Scribbles on Akka is a short film on the life and work of the 12th century saint poet, Mahadevi Akka. Her radical poems, written with the female body as a metaphor, have been composed and picturised in contemporary musical language. Mahadevi, famed as Akka — elder sister, while leaving the domestic arena in search of God, also abandoned modesty and clothing. The film explores the meaning of this denial through the work of contem­porary artists and writers and testimonies of ordinary folks who nurtured her image through centuries in their folklores and oral literature. A celebration of rebellion, feminity and legacy down nine hundred years.

The female director writes,

The film is an exercise in building a bridge across eight hundred years.

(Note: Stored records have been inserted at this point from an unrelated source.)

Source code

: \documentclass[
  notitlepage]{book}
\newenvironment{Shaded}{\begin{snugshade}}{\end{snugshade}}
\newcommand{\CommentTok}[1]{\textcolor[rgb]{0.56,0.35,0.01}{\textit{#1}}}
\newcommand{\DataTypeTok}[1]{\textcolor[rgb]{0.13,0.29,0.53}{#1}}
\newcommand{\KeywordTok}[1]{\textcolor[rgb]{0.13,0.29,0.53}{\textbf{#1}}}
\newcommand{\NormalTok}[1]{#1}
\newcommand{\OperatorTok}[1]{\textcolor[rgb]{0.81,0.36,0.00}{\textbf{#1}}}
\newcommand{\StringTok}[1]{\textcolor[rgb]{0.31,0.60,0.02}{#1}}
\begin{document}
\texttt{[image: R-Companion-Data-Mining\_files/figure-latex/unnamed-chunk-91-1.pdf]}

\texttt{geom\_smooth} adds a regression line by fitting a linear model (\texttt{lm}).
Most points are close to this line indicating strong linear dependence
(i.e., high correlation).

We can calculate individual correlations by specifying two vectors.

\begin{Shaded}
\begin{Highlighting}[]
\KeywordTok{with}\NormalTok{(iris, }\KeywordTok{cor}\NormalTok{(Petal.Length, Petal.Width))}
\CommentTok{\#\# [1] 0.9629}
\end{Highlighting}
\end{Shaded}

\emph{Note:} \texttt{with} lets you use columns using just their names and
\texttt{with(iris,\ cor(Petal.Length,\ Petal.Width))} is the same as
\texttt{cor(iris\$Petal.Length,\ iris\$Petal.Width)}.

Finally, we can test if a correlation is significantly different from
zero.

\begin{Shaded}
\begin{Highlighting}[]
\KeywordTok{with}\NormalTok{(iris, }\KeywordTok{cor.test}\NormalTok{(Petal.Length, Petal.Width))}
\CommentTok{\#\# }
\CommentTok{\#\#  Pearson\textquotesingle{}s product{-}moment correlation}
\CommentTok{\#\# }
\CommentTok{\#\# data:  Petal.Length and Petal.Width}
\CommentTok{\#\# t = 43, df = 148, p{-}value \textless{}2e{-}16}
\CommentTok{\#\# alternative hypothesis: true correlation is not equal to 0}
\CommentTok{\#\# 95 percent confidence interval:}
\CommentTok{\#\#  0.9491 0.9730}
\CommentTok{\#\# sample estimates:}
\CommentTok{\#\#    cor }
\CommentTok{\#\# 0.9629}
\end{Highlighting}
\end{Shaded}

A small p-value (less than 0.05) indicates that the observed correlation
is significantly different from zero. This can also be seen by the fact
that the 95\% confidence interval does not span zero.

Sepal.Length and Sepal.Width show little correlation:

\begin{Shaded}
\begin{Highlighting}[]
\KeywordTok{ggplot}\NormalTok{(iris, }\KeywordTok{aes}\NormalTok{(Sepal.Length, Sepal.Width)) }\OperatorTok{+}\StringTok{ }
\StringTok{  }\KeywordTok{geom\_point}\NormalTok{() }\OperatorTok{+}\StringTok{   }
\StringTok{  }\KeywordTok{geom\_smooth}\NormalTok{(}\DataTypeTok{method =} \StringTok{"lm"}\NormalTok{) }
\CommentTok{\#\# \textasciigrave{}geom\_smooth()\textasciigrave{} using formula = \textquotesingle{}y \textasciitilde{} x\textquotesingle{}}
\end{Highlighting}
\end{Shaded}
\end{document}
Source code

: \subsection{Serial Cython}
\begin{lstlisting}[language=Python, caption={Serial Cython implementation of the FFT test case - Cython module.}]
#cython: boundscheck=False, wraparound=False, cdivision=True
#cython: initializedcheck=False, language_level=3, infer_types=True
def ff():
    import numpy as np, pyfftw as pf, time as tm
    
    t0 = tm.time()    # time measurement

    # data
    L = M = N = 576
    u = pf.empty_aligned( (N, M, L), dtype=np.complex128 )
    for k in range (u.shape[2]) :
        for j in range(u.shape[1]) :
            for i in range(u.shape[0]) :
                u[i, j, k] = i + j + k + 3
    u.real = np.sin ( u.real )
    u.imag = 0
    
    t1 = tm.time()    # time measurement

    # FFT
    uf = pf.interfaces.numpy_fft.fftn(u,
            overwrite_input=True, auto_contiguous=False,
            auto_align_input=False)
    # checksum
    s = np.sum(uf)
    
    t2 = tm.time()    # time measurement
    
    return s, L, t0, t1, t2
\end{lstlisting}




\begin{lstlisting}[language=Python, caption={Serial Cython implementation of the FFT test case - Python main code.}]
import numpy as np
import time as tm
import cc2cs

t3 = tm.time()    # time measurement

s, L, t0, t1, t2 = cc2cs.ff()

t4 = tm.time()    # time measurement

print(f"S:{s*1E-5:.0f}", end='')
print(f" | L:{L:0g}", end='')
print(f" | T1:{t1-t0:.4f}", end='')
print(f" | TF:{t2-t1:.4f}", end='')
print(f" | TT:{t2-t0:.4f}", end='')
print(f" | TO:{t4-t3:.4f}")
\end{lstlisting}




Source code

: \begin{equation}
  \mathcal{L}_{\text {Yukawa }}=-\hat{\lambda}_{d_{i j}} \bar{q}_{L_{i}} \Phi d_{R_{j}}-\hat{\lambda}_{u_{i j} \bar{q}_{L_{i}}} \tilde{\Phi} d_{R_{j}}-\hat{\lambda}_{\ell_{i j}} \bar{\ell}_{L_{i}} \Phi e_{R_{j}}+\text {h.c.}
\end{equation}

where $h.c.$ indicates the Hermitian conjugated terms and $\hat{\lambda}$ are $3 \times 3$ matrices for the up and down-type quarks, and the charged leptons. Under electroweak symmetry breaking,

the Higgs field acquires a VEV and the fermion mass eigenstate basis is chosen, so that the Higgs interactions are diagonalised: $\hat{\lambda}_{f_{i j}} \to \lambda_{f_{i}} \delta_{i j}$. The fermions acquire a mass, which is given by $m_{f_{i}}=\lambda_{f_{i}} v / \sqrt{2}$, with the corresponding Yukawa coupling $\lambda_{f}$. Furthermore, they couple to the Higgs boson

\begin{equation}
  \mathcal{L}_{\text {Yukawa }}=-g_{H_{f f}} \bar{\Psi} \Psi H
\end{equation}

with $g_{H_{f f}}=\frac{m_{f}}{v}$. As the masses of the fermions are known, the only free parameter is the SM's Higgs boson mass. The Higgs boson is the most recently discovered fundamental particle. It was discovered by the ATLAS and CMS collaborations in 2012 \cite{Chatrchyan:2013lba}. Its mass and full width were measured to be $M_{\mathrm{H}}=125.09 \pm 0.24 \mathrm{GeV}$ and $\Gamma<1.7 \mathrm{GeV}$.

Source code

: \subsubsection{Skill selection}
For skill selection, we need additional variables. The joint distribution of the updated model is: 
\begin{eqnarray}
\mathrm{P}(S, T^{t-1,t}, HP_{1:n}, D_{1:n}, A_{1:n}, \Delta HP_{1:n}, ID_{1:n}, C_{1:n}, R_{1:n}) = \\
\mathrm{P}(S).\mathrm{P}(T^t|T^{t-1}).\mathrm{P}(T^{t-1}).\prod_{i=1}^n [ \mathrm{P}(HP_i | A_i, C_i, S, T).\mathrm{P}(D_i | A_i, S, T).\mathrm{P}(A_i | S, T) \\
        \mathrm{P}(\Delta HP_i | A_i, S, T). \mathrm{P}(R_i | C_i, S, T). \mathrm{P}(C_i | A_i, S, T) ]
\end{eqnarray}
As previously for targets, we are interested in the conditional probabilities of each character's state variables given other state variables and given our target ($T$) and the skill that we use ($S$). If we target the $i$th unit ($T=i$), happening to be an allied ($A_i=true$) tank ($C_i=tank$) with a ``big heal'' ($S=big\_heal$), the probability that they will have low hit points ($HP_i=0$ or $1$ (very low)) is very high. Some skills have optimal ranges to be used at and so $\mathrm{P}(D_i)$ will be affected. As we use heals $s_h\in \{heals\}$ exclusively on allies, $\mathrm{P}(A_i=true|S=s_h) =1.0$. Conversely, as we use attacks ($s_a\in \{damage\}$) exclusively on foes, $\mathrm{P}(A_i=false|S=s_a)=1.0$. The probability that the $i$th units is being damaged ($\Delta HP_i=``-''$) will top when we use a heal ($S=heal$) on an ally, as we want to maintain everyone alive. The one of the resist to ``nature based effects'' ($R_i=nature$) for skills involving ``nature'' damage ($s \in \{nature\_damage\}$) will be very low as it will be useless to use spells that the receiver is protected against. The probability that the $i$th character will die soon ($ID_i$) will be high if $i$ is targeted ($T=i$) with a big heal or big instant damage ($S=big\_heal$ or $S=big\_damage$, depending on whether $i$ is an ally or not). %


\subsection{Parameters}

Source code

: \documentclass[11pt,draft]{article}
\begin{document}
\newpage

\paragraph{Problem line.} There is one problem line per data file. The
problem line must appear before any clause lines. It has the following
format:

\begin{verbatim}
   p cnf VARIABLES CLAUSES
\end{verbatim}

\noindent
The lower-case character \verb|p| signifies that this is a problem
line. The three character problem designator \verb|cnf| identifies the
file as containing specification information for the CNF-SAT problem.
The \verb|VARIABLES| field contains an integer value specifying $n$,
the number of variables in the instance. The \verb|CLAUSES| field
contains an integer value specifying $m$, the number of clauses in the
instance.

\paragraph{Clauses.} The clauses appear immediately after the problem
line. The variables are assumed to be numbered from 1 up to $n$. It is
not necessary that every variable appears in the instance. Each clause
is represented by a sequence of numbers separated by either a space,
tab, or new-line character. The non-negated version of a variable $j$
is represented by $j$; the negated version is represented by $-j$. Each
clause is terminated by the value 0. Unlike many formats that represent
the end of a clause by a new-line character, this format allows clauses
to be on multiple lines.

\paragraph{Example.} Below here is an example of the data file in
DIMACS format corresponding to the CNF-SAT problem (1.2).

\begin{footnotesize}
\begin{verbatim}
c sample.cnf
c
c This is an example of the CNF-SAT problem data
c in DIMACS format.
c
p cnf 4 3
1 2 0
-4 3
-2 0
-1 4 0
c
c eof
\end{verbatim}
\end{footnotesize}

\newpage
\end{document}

Mahadevi Akka, the poet, still influences the contemporary poets and painters. Mahadevi Akka, the deity, graces the packets of pickles and papads — prepared by ladies’ co-operatives. Mahadevi Akka, the legendary nude saint, adorns pinup posters and music cassette covers. The bridge is already there. But how did it happen?

Why women poets of feminist era obsessively write pieces of dialogues with Akka? Why a painter in Baroda incessantly paints various images of Akka? Why is she still marketable as a brand name? Who is she?

I don’t know, but I will say that the Indian filmmaking style seems tailor-made for videopoetry.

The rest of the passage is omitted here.